Published in 2011, My Brilliant Friend (L’Amica Geniale) is enigmatic writer Elena Ferrante’s fifth book and the first of her internationally successful tetralogy Neapolitan Novels.

Read and discussed everywhere – in noisy kitchens as well as crowded university classrooms – Ferrante’s books have been analyzed, devoured, and finally turned into a tv series produced by HBO in 2018. It takes more than mere luck to make a bestseller. In the case of My Brilliant Friend, what has played a crucial role, first and foremost, is the balance between emotional charge, plot, and narrative pace.
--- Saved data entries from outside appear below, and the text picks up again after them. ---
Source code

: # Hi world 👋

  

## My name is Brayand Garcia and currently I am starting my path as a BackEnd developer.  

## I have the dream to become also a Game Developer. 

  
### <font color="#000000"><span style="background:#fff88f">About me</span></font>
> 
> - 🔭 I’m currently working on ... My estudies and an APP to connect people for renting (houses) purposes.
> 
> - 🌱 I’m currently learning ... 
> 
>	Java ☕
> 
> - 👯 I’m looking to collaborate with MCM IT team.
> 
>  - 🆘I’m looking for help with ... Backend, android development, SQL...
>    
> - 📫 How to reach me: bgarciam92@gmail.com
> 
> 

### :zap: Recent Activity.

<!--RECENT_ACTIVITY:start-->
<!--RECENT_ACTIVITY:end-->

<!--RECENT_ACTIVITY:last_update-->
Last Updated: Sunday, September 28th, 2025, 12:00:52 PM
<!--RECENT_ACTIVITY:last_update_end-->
Ferrante’s books contain all the features of the grand popular narrative: simultaneously dense and readable, profound and light, constantly overturning situations, revealing the secret backgrounds of the characters, and adding event to event without respite.

Ferrante’s influences

Drawing on a diverse range of influences, from La Storia by Elsa Morante to Christa Wolff’s novels, Ferrante interweaves the main story – the life of two friends – with many others, creating new scenes, environments, and characters, constantly enriching the narrative. Elena and Lila, the protagonists, face dramas and challenges over the course of over fifty years. My Brilliant Friend possesses the ingredients of a family saga, and this element leads to the second reason behind its enormous success. The novel begins in the fifties, in a post-war Napoli – an era in which Italy is recovering from a significant trauma – and ends nearly in the present day.

Healing and affirmation

This temporal evolution gives My Brilliant Friend a sense of historical progression and verticality: the reader follows and retraces a path of healing and affirmation that involves the protagonists and the whole of Italy. Thus, Ferrante’s saga has a unifying, foundational power, the same as novels like Manzoni’s The Betrothed or Balzac’s Comedie Humaine

Lastly, the uncertainty behind Ferrante’s identity – no one knows who she is – feeds curiosity and speculations and frees My Brilliant Friend from every attempt to pigeonhole it as “genre literature.”